Comment 21 Sebastien Bernard 2021-01-24 23:08:45 UTC
The more I think about it,
the more it seems to be related only to this monitor.

I think the 4.19 kernel closed a bug and is rejectiting the EDID reported by this screen.

If someone could validate this EDID is correct, it'll be of great help.
Comment 22 Jay Tuckey 2021-01-25 00:29:45 UTC
@Sebastien that could well be the case. The screen works fine under windows, but it could be that they are working around bad EDID data?

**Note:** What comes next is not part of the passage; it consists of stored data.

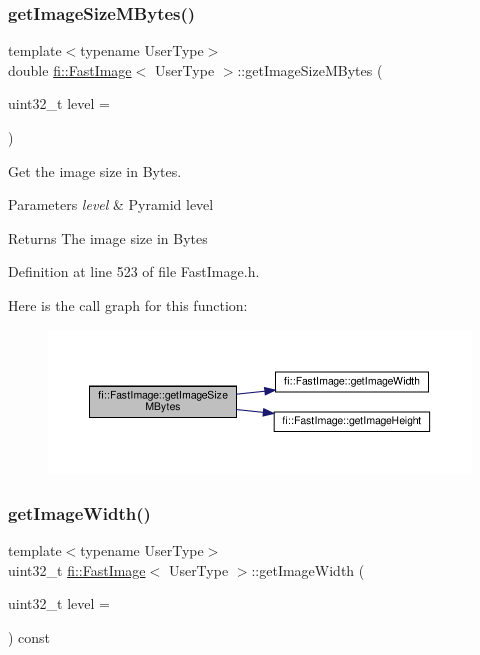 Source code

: \subsubsection{\texorpdfstring{get\+Image\+Size\+M\+Bytes()}{getImageSizeMBytes()}}
{\footnotesize\ttfamily template$<$typename User\+Type$>$ \\
double \hyperlink{classfi_1_1FastImage}{fi\+::\+Fast\+Image}$<$ User\+Type $>$\+::get\+Image\+Size\+M\+Bytes (\begin{DoxyParamCaption}\item[{uint32\+\_\+t}]{level = {} }\end{DoxyParamCaption})\hspace{0.3cm}{\ttfamily [inline]}}



Get the image size in Bytes. 


\begin{DoxyParams}{Parameters}
{\em level} & Pyramid level \\
\hline
\end{DoxyParams}
\begin{DoxyReturn}{Returns}
The image size in Bytes 
\end{DoxyReturn}


Definition at line 523 of file Fast\+Image.\+h.

Here is the call graph for this function\+:
\nopagebreak
\begin{figure}[H]
\begin{center}
\leavevmode
\includegraphics[width=350pt]{dc/d6b/classfi_1_1FastImage_a9a2d39cfad1bbc8a1b5d573a5249cb68_cgraph}
\end{center}
\end{figure}
\mbox{\label{classfi_1_1FastImage_a1ea580c3c08fe5be5575f0007b1bafbe}} 
\subsubsection{\texorpdfstring{get\+Image\+Width()}{getImageWidth()}}
{\footnotesize\ttfamily template$<$typename User\+Type$>$ \\
uint32\+\_\+t \hyperlink{classfi_1_1FastImage}{fi\+::\+Fast\+Image}$<$ User\+Type $>$\+::get\+Image\+Width (\begin{DoxyParamCaption}\item[{uint32\+\_\+t}]{level = {} }\end{DoxyParamCaption}) const\hspace{0.3cm}{\ttfamily [inline]}}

Is there any way I can validate if the EDID is bad?
Comment 23 chriskoch 2021-02-19 09:47:30 UTC
Update:
We are now at Kernel 5.11 and this problem is still not fixed. I am stuck at 5.8 + manually entering the EDID on startup.
When 5.8 gets too outdated for me, I will buy a new monitor. I guess we cannot expect any fix after almost 3 years.
Comment 24 Rev 2022-05-19 00:34:00 UTC
Issue is back in 5.17.9 (and 8), AMD 5600G, Mesa 22.2~git2205170600.fffafa~oibaf~f, so its 4 years now?
Comment 25 Emre 2023-04-08 17:26:20 UTC
I still see this error in 6.2.10-arch1-1. It happens for displays connected through a USB-C hub:

[    5.230549] EDID block 0 is all zeroes
[    5.230552] [drm:dc_link_add_remote_sink [amdgpu]] *ERROR* Bad EDID, status3!

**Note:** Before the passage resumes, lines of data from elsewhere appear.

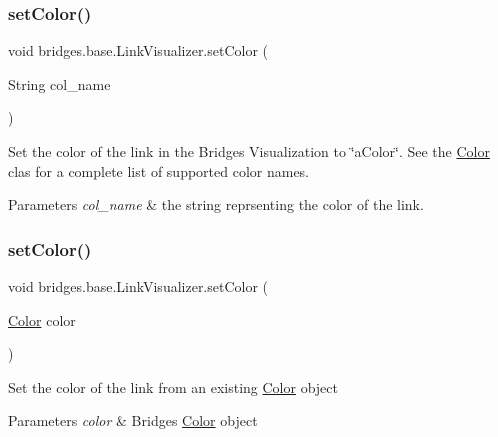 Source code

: \subsubsection{\texorpdfstring{set\+Color()}{setColor()}\hspace{0.1cm}{\footnotesize\ttfamily [1/3]}}
{\footnotesize\ttfamily void bridges.\+base.\+Link\+Visualizer.\+set\+Color (\begin{DoxyParamCaption}\item[{String}]{col\+\_\+name }\end{DoxyParamCaption})}

Set the color of the link in the Bridges Visualization to \char`\"{}a\+Color\char`\"{}. See the \mbox{\hyperlink{classbridges_1_1base_1_1_color}{Color}} clas for a complete list of supported color names.


\begin{DoxyParams}{Parameters}
{\em col\+\_\+name} & the string reprsenting the color of the link. \\
\hline
\end{DoxyParams}
\mbox{\label{classbridges_1_1base_1_1_link_visualizer_ab05a7576f99818937276a4937eedeee1}} 
\subsubsection{\texorpdfstring{set\+Color()}{setColor()}\hspace{0.1cm}{\footnotesize\ttfamily [2/3]}}
{\footnotesize\ttfamily void bridges.\+base.\+Link\+Visualizer.\+set\+Color (\begin{DoxyParamCaption}\item[{\mbox{\hyperlink{classbridges_1_1base_1_1_color}{Color}}}]{color }\end{DoxyParamCaption})}

Set the color of the link from an existing \mbox{\hyperlink{classbridges_1_1base_1_1_color}{Color}} object 
\begin{DoxyParams}{Parameters}
{\em color} & Bridges \mbox{\hyperlink{classbridges_1_1base_1_1_color}{Color}} object \\
\hline
\end{DoxyParams}
\mbox{\label{classbridges_1_1base_1_1_link_visualizer_a003905cfe33e1704555b2b3a1cf99bad}}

A suspend / resume after system boots to login screen solves the issue. But it comes back sometimes when display is suspended due to idle or other system suspend/resume cycles.
Comment 26 Rev 2023-04-09 10:24:14 UTC
My display is connected via HDMI and on 6.2.10 mainline this error is coming up all 2 to 3 minutes in the logs. A relation to a display suspend is quite right in my eyes, because it stops when the display is woken up and starts again on display suspend.
Comment 27 Emre 2023-04-13 09:39:35 UTC
This makes my docked laptop almost unusable :( Once it suspends the displays, there's no coming back. I'd need to undock, and hope it recovers. After undocking, re-docking the USB-C hub does not help, external displays mostly dont come back. Needs reboot :(

I wonder if there's a way to change severity/importance of this bug, I'm worried that nobody looks at it as it's tagged 4.19 and 5.x while it exists in the latest version of kernel. This effects usability big time.
Comment 28 Rev 2023-04-13 09:54:01 UTC
I share that concern. Can the OP create a new report with a recent kernel and updated logs, maybe with a link to this report? That would be wonderful!

By the way, my last comment, that the issue stops when the display is woken up is wrong. Sometimes one display suspend is enough that the issue will repeat in the logs, even if the display is "on" after that all the time. But this is rather sporadic, sometimes the errors stop, sometimes they continue.